Sexual orientation to men/masculinity or women/femininity

In behavioral science, androphilia and gynephilia are sexual orientations: Androphilia is sexual attraction to men or masculinity; gynephilia is sexual attraction to women or femininity. Ambiphilia describes the combination of both androphilia and gynephilia in a given individual, or bisexuality. The terms offer an alternative to a gender binary homosexual and heterosexual conceptualization of sexuality.

The terms are used for identifying a person's objects of attraction without attributing a sex assignment or gender identity to the person. They may be used when describing intersex, transgender, and non-binary people.

==Historical use==

===Androphilia===
Magnus Hirschfeld, an early-20th century German sexologist and physician, divided homosexual men into four groups: paedophiles, who are most attracted to prepubescent youth, ephebophiles, who are most attracted to youths from puberty up to the early twenties; androphiles, who are most attracted to persons between the early twenties and fifty; and gerontophiles, who are most attracted to older men, up to senile old age.
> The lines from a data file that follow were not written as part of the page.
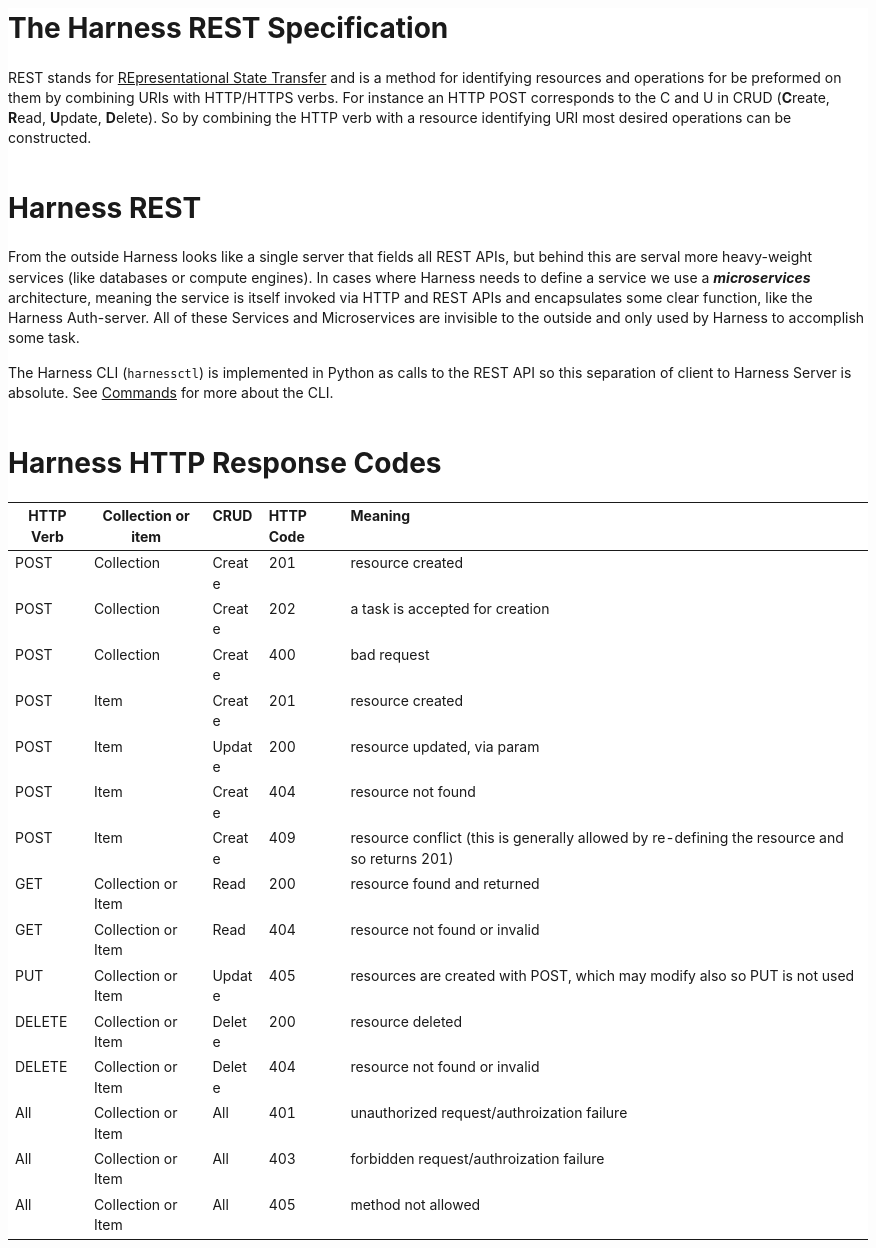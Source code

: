 # The Harness REST Specification

REST stands for [REpresentational State Transfer](https://en.wikipedia.org/wiki/Representational_state_transfer) and is a method for identifying resources and operations for be preformed on them by combining URIs with HTTP/HTTPS verbs. For instance an HTTP POST corresponds to the C and U in CRUD (**C**reate, **R**ead, **U**pdate, **D**elete). So by combining the HTTP verb with a resource identifying URI most desired operations can be constructed. 

# Harness REST

From the outside Harness looks like a single server that fields all REST APIs, but behind this are serval more heavy-weight services (like databases or compute engines). In cases where Harness needs to define a service we use a ***microservices*** architecture, meaning the service is itself invoked via HTTP and REST APIs and encapsulates some clear function, like the Harness Auth-server. All of these Services and Microservices are invisible to the outside and only used by Harness to accomplish some task.

The Harness CLI (`harnessctl`) is implemented in Python as calls to the REST API so this separation of client to Harness Server is absolute. See [Commands](commands.md) for more about the CLI.

# Harness HTTP Response Codes

| HTTP Verb | Collection or item | CRUD | HTTP Code | Meaning |
| --- | --- | :-- | :-- | :-- |
| POST | Collection | Create | 201 | resource created |
| POST | Collection | Create | 202 | a task is accepted for creation |
| POST | Collection | Create | 400 | bad request |
| POST | Item | Create | 201 | resource created |
| POST | Item | Update | 200 | resource updated, via param |
| POST | Item | Create | 404 | resource not found |
| POST | Item | Create | 409 | resource conflict (this is generally allowed by re-defining the resource and so returns 201) |
| GET | Collection or Item | Read | 200 | resource found and returned |
| GET | Collection or Item | Read | 404 | resource not found or invalid |
| PUT | Collection or Item | Update | 405 | resources are created with POST, which may modify also so PUT is not used |
| DELETE | Collection or Item | Delete | 200 | resource deleted |
| DELETE | Collection or Item | Delete | 404 | resource not found or invalid |
| All | Collection or Item | All | 401 | unauthorized request/authroization failure |
| All | Collection or Item | All | 403 | forbidden request/authroization failure |
| All | Collection or Item | All | 405 | method not allowed |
According to Karen Franklin, Hirschfeld considered ephebophilia "common and nonpathological, with ephebophiles and androphiles each making up about 45% of the homosexual population."

The terms androsexuality and androsexual are occasionally used as synonyms for this orientation.

====Alternate uses in biology and medicine====
In biology, androphilic is sometimes used as a synonym for anthropophilic, describing parasites who have a host preference for humans versus non-human animals.

Androphilic is also sometimes used to describe certain proteins and androgen receptors.

===Gynephilia===
A version of the term appeared in Ancient Greek. In Idyll 8, line 60, Theocritus uses gynaikophilias (γυναικοφίλιας) as a euphemistic adjective to describe Zeus's lust for women.

Sigmund Freud used the term gynecophilic to describe his case study Dora. He also used the term in correspondence.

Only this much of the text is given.